La pression monte, les lauréats, ainsi que les invités, familles et amis, doivent regagner leur place dans l’hémicycle du Sénat. Même si les lauréats semblent tous également talentueux, des photographes ne sont venus que dans un but bien précis : « shooter » Carla Bruni Sarkozy, la femme du président venue remettre le prix Espoir banlieue. Elle ne fera qu‘une brève apparition.

Fadéla Amara remercie le président du Sénat, Gérard Larcher, pour son « regard attentionné pour cette jeunesse populaire et créative ». S’adressant ensuite aux lauréats, elle déclare : « Vous êtes la force vive de la France de demain, c’est dans les quartiers que se trouve le vivier des compétences de demain et je serai là pour vous aider à créer votre club de réseau. »

La sénatrice Bariza Khiari (PS) prend ensuite la parole. Elle rend hommage à cette opération, avec un clin d‘œil à l’élection de Barack Obama : « Cette action n’est ni de droite, ni de gauche, c’est juste une bonne action et je me félicite que notre nouveau président du Sénat pérennise cette opération. Je ne peux faire l’impasse sur ce qui s’est passé au Etats-Unis, vous êtes ce potentiel-là. » Mehdi Houas, l’un des « coachs » du club du XXIe siècle, lance : « Nous sommes là pour prouver que la France, c’est la liberté d’entreprendre, l’égalité des chances et la fraternité des origines. »

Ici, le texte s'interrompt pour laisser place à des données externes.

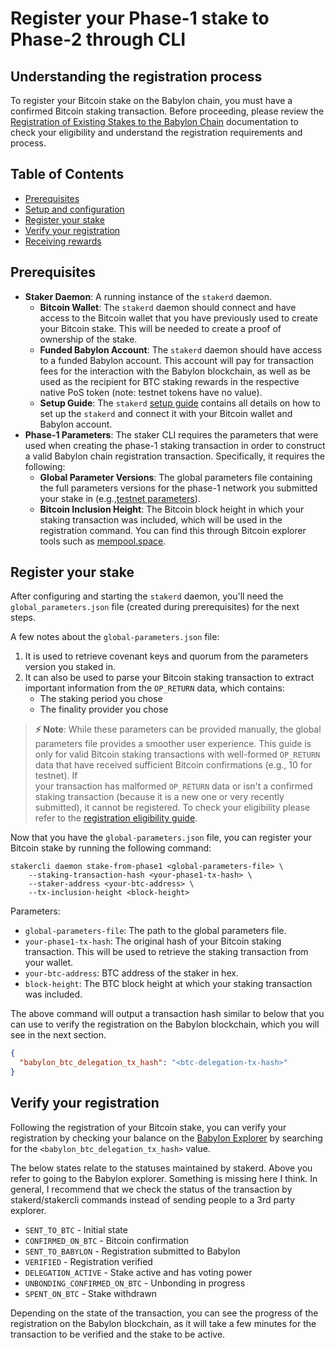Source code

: # Register your Phase-1 stake to Phase-2 through CLI

## Understanding the registration process

To register your Bitcoin stake on the Babylon chain, you must have a confirmed 
Bitcoin staking transaction. Before proceeding, please review the 
[Registration of Existing Stakes to the Babylon Chain](https://github.com/babylonlabs-io/babylon/blob/main/docs/stake-registration.md) 
documentation to check your eligibility and understand the registration 
requirements and process.

## Table of Contents
- [Prerequisites](#prerequisites)
- [Setup and configuration](#setup-and-configuration)
- [Register your stake](#register-your-stake)
- [Verify your registration](#verify-your-registration)
- [Receiving rewards](#receiving-rewards)

## Prerequisites

- **Staker Daemon**: A running instance of the `stakerd` daemon.
  - **Bitcoin Wallet**: The `stakerd` daemon should connect and have access to 
    the Bitcoin wallet that you have previously used to create your Bitcoin 
    stake. This will be needed to create a proof of ownership of the stake. 
  - **Funded Babylon Account**: The `stakerd` daemon should have access to a 
    funded Babylon account. This account will pay for transaction fees for 
    the interaction with the Babylon blockchain, as well as be used as the 
    recipient for BTC staking rewards in the respective native PoS token 
    (note: testnet tokens have no value).
  - **Setup Guide**: The  `stakerd`
    [setup guide](../README.md#3-btc-staker-installation) contains all details 
    on how to set up the `stakerd` and connect it with your Bitcoin wallet 
    and Babylon account.
- **Phase-1 Parameters**: The staker CLI requires the parameters that were used 
  when creating the phase-1 staking transaction in order to construct a valid 
  Babylon chain registration transaction.
  Specifically, it requires the following:
  - **Global Parameter Versions**: The global parameters file containing the full 
    parameters versions for the phase-1 network you submitted your stake in 
    (e.g.,[testnet parameters](https://github.com/babylonlabs-io/networks/blob/main/bbn-test-4/parameters/global-params.json)).
  - **Bitcoin Inclusion Height**: The Bitcoin block height in which your staking 
    transaction was included, which will be used in the registration command. 
    You can find this through Bitcoin explorer tools such as 
    [mempool.space](https://mempool.space).

## Register your stake

After configuring and starting the `stakerd` daemon, you'll need the 
`global_parameters.json` file (created during prerequisites) for the next steps.

A few notes about the `global-parameters.json` file:
1. It is used to retrieve covenant keys and quorum from the parameters version 
   you staked in.
2. It can also be used to parse your Bitcoin staking transaction to extract 
   important information from the `OP_RETURN` data, which contains:
   - The staking period you chose
   - The finality provider you chose

> **⚡ Note**: While these parameters can be provided manually, the global 
> parameters file provides a smoother user experience. This guide is only for 
> valid Bitcoin staking transactions with well-formed `OP_RETURN` data that 
> have received sufficient Bitcoin confirmations (e.g., 10 for testnet). If  
> your transaction has malformed `OP_RETURN` data or isn't a confirmed staking 
> transaction (because it is a new one or very recently submitted), it cannot be 
> registered.
> To check your eligibility please refer to the 
> [registration eligibility guide](registration-eligibility.md).

Now that you have the `global-parameters.json` file, you can register your 
Bitcoin stake by running the following command:

```shell
stakercli daemon stake-from-phase1 <global-parameters-file> \
    --staking-transaction-hash <your-phase1-tx-hash> \
    --staker-address <your-btc-address> \
    --tx-inclusion-height <block-height>
```

Parameters:
- `global-parameters-file`: The path to the global parameters file.
- `your-phase1-tx-hash`: The original hash of your Bitcoin staking transaction.
  This will be used to retrieve the staking transaction from your wallet.
- `your-btc-address`: BTC address of the staker in hex.
- `block-height`: The BTC block height at which your staking transaction was 
  included.

The above command will output a transaction hash similar to below 
that you can use to verify the registration on the Babylon blockchain, which 
you will see in the next section.

```json
{
  "babylon_btc_delegation_tx_hash": "<btc-delegation-tx-hash>"
}
```

## Verify your registration

Following the registration of your Bitcoin stake, you can verify your 
registration by checking your balance on the [Babylon Explorer](https://babylon-testnet.l2scan.co) 
by searching for the `<babylon_btc_delegation_tx_hash>` value.

The below states relate to the statuses maintained by stakerd. Above you refer 
to going to the Babylon explorer. Something is missing here I think. In general, I recommend that we check the status of the transaction by stakerd/stakercli commands instead of sending people to a 3rd party explorer.

- `SENT_TO_BTC` - Initial state
- `CONFIRMED_ON_BTC` - Bitcoin confirmation
- `SENT_TO_BABYLON` - Registration submitted to Babylon
- `VERIFIED` - Registration verified
- `DELEGATION_ACTIVE` - Stake active and has voting power
- `UNBONDING_CONFIRMED_ON_BTC` - Unbonding in progress
- `SPENT_ON_BTC` - Stake withdrawn

Depending on the state of the transaction, you can see the progress of the 
registration on the Babylon blockchain, as it will take a few minutes for the 
transaction to be verified and the stake to be active.
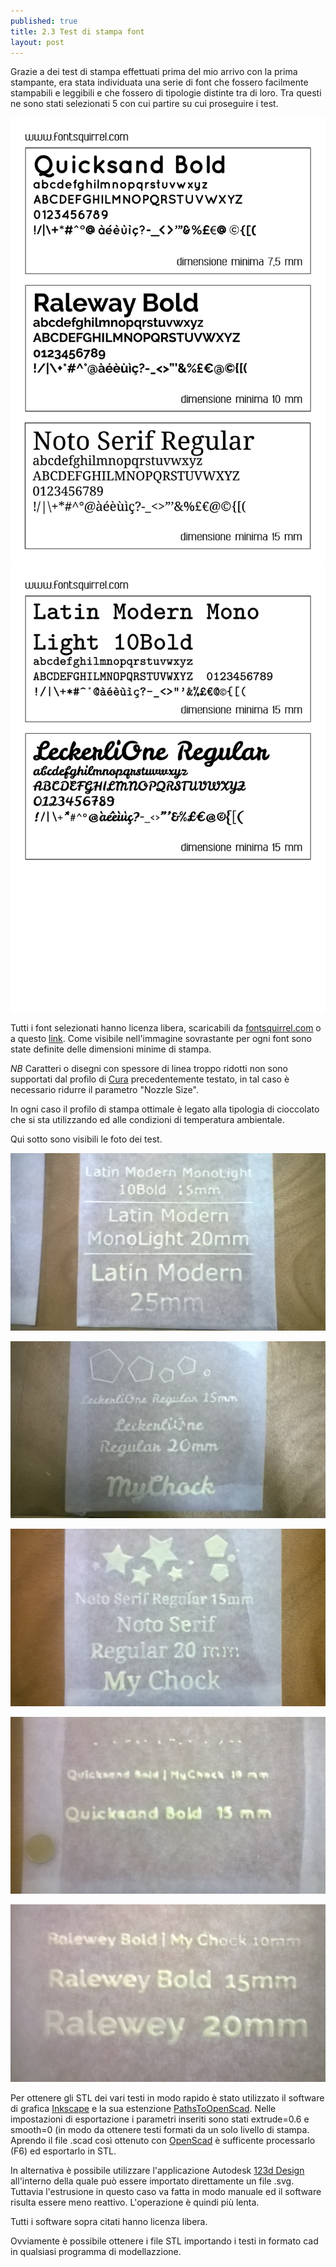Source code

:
 ```yaml
---
published: true
title: 2.3 Test di stampa font
layout: post
---
```

Grazie a dei test di stampa effettuati prima del mio arrivo con la prima stampante, era stata individuata una serie di font che fossero facilmente stampabili e leggibili e che fossero di tipologie distinte tra di loro. Tra questi ne sono stati selezionati 5 con cui partire su cui proseguire i test.  

![font1](https://raw.githubusercontent.com/Giuzzo/Giuzzo.github.io/master/link_img/14-01.jpg) ![font2](https://raw.githubusercontent.com/Giuzzo/Giuzzo.github.io/master/link_img/14-02.jpg)

Tutti i font selezionati hanno licenza libera, scaricabili da [fontsquirrel.com](http://www.fontsquirrel.com/) o a questo [link](https://github.com/Giuzzo/Giuzzo.github.io/tree/master/fonts_testati).
Come visibile nell'immagine sovrastante per ogni font sono state definite delle dimensioni minime di stampa.

*NB* Caratteri o disegni con spessore di linea troppo ridotti non sono supportati dal profilo di [Cura](https://github.com/Giuzzo/Giuzzo.github.io/tree/master/profili_cura) precedentemente testato, in tal caso è necessario ridurre il parametro "Nozzle Size".

In ogni caso il profilo di stampa ottimale è legato alla tipologia di cioccolato che si sta utilizzando ed alle condizioni di temperatura ambientale.

Qui sotto sono visibili le foto dei test.

![latin modern](https://raw.githubusercontent.com/Giuzzo/Giuzzo.github.io/master/link_img/16.jpg)

![leckerlie one](https://raw.githubusercontent.com/Giuzzo/Giuzzo.github.io/master/link_img/17.jpg)

![noto serif](https://raw.githubusercontent.com/Giuzzo/Giuzzo.github.io/master/link_img/18.jpg)

![quicksand bold](https://raw.githubusercontent.com/Giuzzo/Giuzzo.github.io/master/link_img/19.jpg)

![raleway bold](https://raw.githubusercontent.com/Giuzzo/Giuzzo.github.io/master/link_img/20.jpg)

Per ottenere gli STL dei vari testi in modo rapido è stato utilizzato il software di grafica [Inkscape](https://inkscape.org/it/) e la sua estenzione [PathsToOpenScad](http://www.thingiverse.com/thing:25036).
Nelle impostazioni di esportazione i parametri inseriti sono stati extrude=0.6 e smooth=0 (in modo da ottenere testi formati da un solo livello di stampa.
Aprendo il file .scad così ottenuto con [OpenScad](http://www.openscad.org/) è sufficente processarlo (F6) ed esportarlo in STL.

In alternativa è possibile utilizzare l'applicazione Autodesk [123d Design](http://www.123dapp.com/design) all'interno della quale può essere importato direttamente un file .svg. Tuttavia l'estrusione in questo caso va fatta in modo manuale ed il software risulta essere meno reattivo. L'operazione è quindi più lenta.

Tutti i software sopra citati hanno licenza libera.

Ovviamente è possibile ottenere i file STL importando i testi in formato cad in qualsiasi programma di modellazzione.
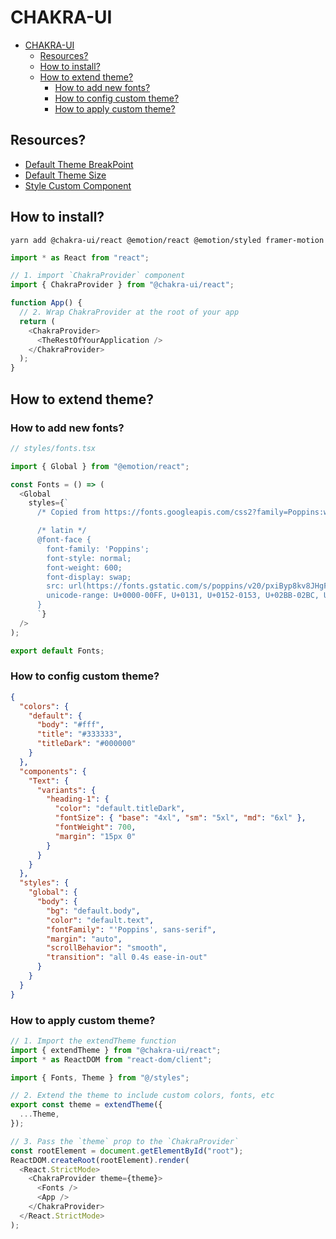 # CHAKRA-UI

- [CHAKRA-UI](#chakra-ui)
  - [Resources?](#resources)
  - [How to install?](#how-to-install)
  - [How to extend theme?](#how-to-extend-theme)
    - [How to add new fonts?](#how-to-add-new-fonts)
    - [How to config custom theme?](#how-to-config-custom-theme)
    - [How to apply custom theme?](#how-to-apply-custom-theme)

## Resources?

- [Default Theme BreakPoint](https://chakra-ui.com/docs/styled-system/theme#breakpoints)
- [Default Theme Size](https://chakra-ui.com/docs/styled-system/theme#sizes)
- [Style Custom Component](https://chakra-ui.com/docs/styled-system/chakra-factory)

## How to install?

`yarn add @chakra-ui/react @emotion/react @emotion/styled framer-motion`

```js
import * as React from "react";

// 1. import `ChakraProvider` component
import { ChakraProvider } from "@chakra-ui/react";

function App() {
  // 2. Wrap ChakraProvider at the root of your app
  return (
    <ChakraProvider>
      <TheRestOfYourApplication />
    </ChakraProvider>
  );
}
```

## How to extend theme?

### How to add new fonts?

```js
// styles/fonts.tsx

import { Global } from "@emotion/react";

const Fonts = () => (
  <Global
    styles={`
      /* Copied from https://fonts.googleapis.com/css2?family=Poppins:wght@400;500;600&display=swap */

      /* latin */
      @font-face {
        font-family: 'Poppins';
        font-style: normal;
        font-weight: 600;
        font-display: swap;
        src: url(https://fonts.gstatic.com/s/poppins/v20/pxiByp8kv8JHgFVrLEj6Z1xlFd2JQEk.woff2) format('woff2');
        unicode-range: U+0000-00FF, U+0131, U+0152-0153, U+02BB-02BC, U+02C6, U+02DA, U+02DC, U+0304, U+0308, U+0329, U+2000-206F, U+2074, U+20AC, U+2122, U+2191, U+2193, U+2212, U+2215, U+FEFF, U+FFFD;
      }
      `}
  />
);

export default Fonts;
```

### How to config custom theme?

```json
{
  "colors": {
    "default": {
      "body": "#fff",
      "title": "#333333",
      "titleDark": "#000000"
    }
  },
  "components": {
    "Text": {
      "variants": {
        "heading-1": {
          "color": "default.titleDark",
          "fontSize": { "base": "4xl", "sm": "5xl", "md": "6xl" },
          "fontWeight": 700,
          "margin": "15px 0"
        }
      }
    }
  },
  "styles": {
    "global": {
      "body": {
        "bg": "default.body",
        "color": "default.text",
        "fontFamily": "'Poppins', sans-serif",
        "margin": "auto",
        "scrollBehavior": "smooth",
        "transition": "all 0.4s ease-in-out"
      }
    }
  }
}
```

### How to apply custom theme?

```js
// 1. Import the extendTheme function
import { extendTheme } from "@chakra-ui/react";
import * as ReactDOM from "react-dom/client";

import { Fonts, Theme } from "@/styles";

// 2. Extend the theme to include custom colors, fonts, etc
export const theme = extendTheme({
  ...Theme,
});

// 3. Pass the `theme` prop to the `ChakraProvider`
const rootElement = document.getElementById("root");
ReactDOM.createRoot(rootElement).render(
  <React.StrictMode>
    <ChakraProvider theme={theme}>
      <Fonts />
      <App />
    </ChakraProvider>
  </React.StrictMode>
);
```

Le verdict tombe enfin : d’abord le grand prix « Talents des cités ». Il récompense Karine Chevalier et Nadine Liais, créatrice de C2L, une entreprise active dans le secteur très masculin du bâtiment. Ensuite, clou de la cérémonie, le grand prix « Espoir banlieues » : il est remis par Carla Bruni, Fadela Amara et Gerard Larcher à Laurence Lascary (photo ci-dessous), qui dirige l’entreprise de production audiovisuelle De l’autre côté du périph’. Fadéla Amara est heureuse : « Le prix Espoir banlieue décerné à une femme c’est de la bombe ! » Le président du Sénat ajoute : « Nous sommes la maison des collectivités territoriales, on est le réseau des sans réseau, on va être le super réseau ! »

Une super initiative récompensée, une aide financière, un projet de partenariat avec la chaîne LCP : Laurence Lascary a fait une très bonne impression mais reste lucide. « Avant de venir des cités, nous sommes avant tout des entrepreneurs et si je suis là aujourd’hui, c’est pour dire qu’il faut arrêter de faire semblant de ne pas nous voir. Il ne faut pas nous mettre en avant parce qu’on qu’on vient de banlieue mais parce qu’on est talentueux ! » Bariza Khiari, très heureuse aussi, nous confie : « J’ai voté pour elle parce qu’elle construit les représentations, je fais un lien avec Obama, il a été élu de la fiction à la réalité, on a d’abord eu des présidents noirs au cinéma puis maintenant, dans la réalité. Il faut banaliser la diversité et c’est ce qu’elle veut, elle pourrait faire une très bonne ambassadrice des médias. »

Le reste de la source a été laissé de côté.